ASSESSMENT: what is your working diagnosis or differential?

PLAN: what are you going to do (treatment, transport decision).
 
I don't chart things that don't happen. Only what happened, only what the patient tells me or I can see or assess. I don't understand why period put things like negative chest pain, sob, Neuro defects ect. As far as I'm concerned, a blank chart with just demographics is a perfectly healthy normal human, I then document the areas in which the patient stays from normal. But that's how our system has progressed. We're changing charting systems so I'm sure that will change
 
I don't chart things that don't happen. Only what happened, only what the patient tells me or I can see or assess. I don't understand why period put things like negative chest pain, sob, Neuro defects ect. As far as I'm concerned, a blank chart with just demographics is a perfectly healthy normal human


You don't document pertinent negatives? So your patient complaining of SOB could be COPD, asthma, MI, PE, anxiety, PNA etc...
Documenting pertinent negatives is crucial to crossing things off your differential.

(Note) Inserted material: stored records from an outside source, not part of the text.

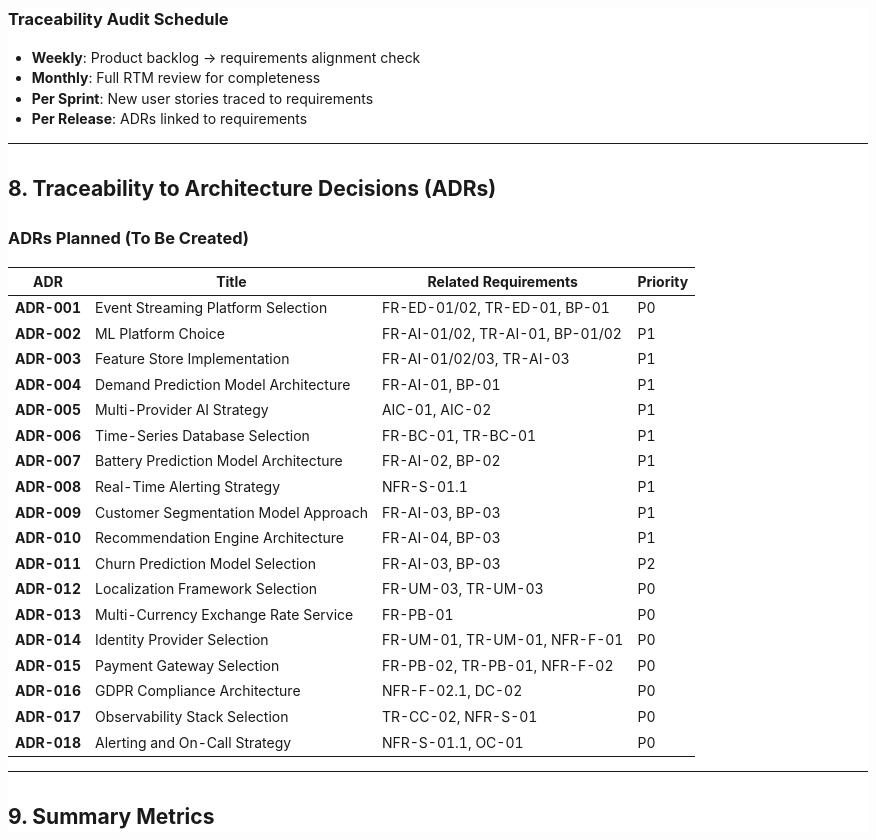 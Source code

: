 
### Traceability Audit Schedule

- **Weekly**: Product backlog → requirements alignment check
- **Monthly**: Full RTM review for completeness
- **Per Sprint**: New user stories traced to requirements
- **Per Release**: ADRs linked to requirements

---

## 8. Traceability to Architecture Decisions (ADRs)

### ADRs Planned (To Be Created)

| ADR | Title | Related Requirements | Priority |
|-----|-------|---------------------|----------|
| **ADR-001** | Event Streaming Platform Selection | FR-ED-01/02, TR-ED-01, BP-01 | P0 |
| **ADR-002** | ML Platform Choice | FR-AI-01/02, TR-AI-01, BP-01/02 | P1 |
| **ADR-003** | Feature Store Implementation | FR-AI-01/02/03, TR-AI-03 | P1 |
| **ADR-004** | Demand Prediction Model Architecture | FR-AI-01, BP-01 | P1 |
| **ADR-005** | Multi-Provider AI Strategy | AIC-01, AIC-02 | P1 |
| **ADR-006** | Time-Series Database Selection | FR-BC-01, TR-BC-01 | P1 |
| **ADR-007** | Battery Prediction Model Architecture | FR-AI-02, BP-02 | P1 |
| **ADR-008** | Real-Time Alerting Strategy | NFR-S-01.1 | P1 |
| **ADR-009** | Customer Segmentation Model Approach | FR-AI-03, BP-03 | P1 |
| **ADR-010** | Recommendation Engine Architecture | FR-AI-04, BP-03 | P1 |
| **ADR-011** | Churn Prediction Model Selection | FR-AI-03, BP-03 | P2 |
| **ADR-012** | Localization Framework Selection | FR-UM-03, TR-UM-03 | P0 |
| **ADR-013** | Multi-Currency Exchange Rate Service | FR-PB-01 | P0 |
| **ADR-014** | Identity Provider Selection | FR-UM-01, TR-UM-01, NFR-F-01 | P0 |
| **ADR-015** | Payment Gateway Selection | FR-PB-02, TR-PB-01, NFR-F-02 | P0 |
| **ADR-016** | GDPR Compliance Architecture | NFR-F-02.1, DC-02 | P0 |
| **ADR-017** | Observability Stack Selection | TR-CC-02, NFR-S-01 | P0 |
| **ADR-018** | Alerting and On-Call Strategy | NFR-S-01.1, OC-01 | P0 |

---

## 9. Summary Metrics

A blank chart to me is useless because I don't know what you asked about or any of your physical findings. It doesn't indicate a normal human it indicates a lazy provider.
 
You don't document pertinent negatives? So your patient complaining of SOB could be COPD, asthma, MI, PE, anxiety, PNA etc...
Documenting pertinent negatives is crucial to crossing things off your differential.

A blank chart to me is useless because I don't know what you asked about or any of your physical findings. It doesn't indicate a normal human it indicates a lazy provider.
Physical findings would be things i asses, so they would be documented. Which I said i already do. Which of those conditions you mentioned dont have other clinical signs we can measure or note?

Why would you say its not copd, asthma, mi, just say what it is?
 
Physical findings would be things i asses, so they would be documented. Which I said i already do. Which of those conditions you mentioned dont have other clinical signs we can measure or note?

Why would you say its not copd, asthma, mi, just say what it is?
Because, especially at the BLS level, you cannot say that. As a paramedic if my monitor shows a STEMI I'm going to call it that but I'm still going to list pertinent negatives that I asked about. You need to be asking these questions because people don't always know what to offer up as information unless asked.

EMS personnel do diagnose, I'm not saying we don't form a working diagnosis but if your charts are just saying, "The patient is experiencing a CHF exacerbation" then your assessment findings you're not performing a good enough subjective assessment. Yea subjective isn't always accurate but it needs to be documented. Now if the patient has a single complaint and adamantly denies any other symptoms then that is exactly what I document. "The patient complains of retrosternal chest "pressure" radiating into his left jaw and shoulder. The patient adamantly denies any other associated complaints".

PCRs are a legal document and need to be thorough, otherwise you're (not you specifically, generalized 'you') are going to look real dumb when your chart is blown up on a huge screen in front of a court room and you didn't document well enough.
 
Physical findings would be things i asses, so they would be documented. Which I said i already do.

Part of "clinical signs we can measure or note" includes asking and documenting about associated conditions to make sure we are covering our bases. When I have a 75 y/o F who appears dehydrated and just started HTCZ and feels dizzy, I don't just write "orthostatic hypotension", I also ask about chest pain, nausea, SOB etc to rule out MI. When I have an obese 55 y/o M with chest pain after golfing, I ask about hx of GERD and diet/last meal type questions to consider other sources of chest pain/discomfort. I am not knocking your clinical skills but your documentation and verbal reports will rock if you include these pertitent negatives.

I also forgot to mention the importance of pertinent negatives for reassessment and trending a patients condition. The obvious examples are evolving cardiovascular events like stroke and MI, but you can also imagine response to treatment or more likely decompensation despite treatment.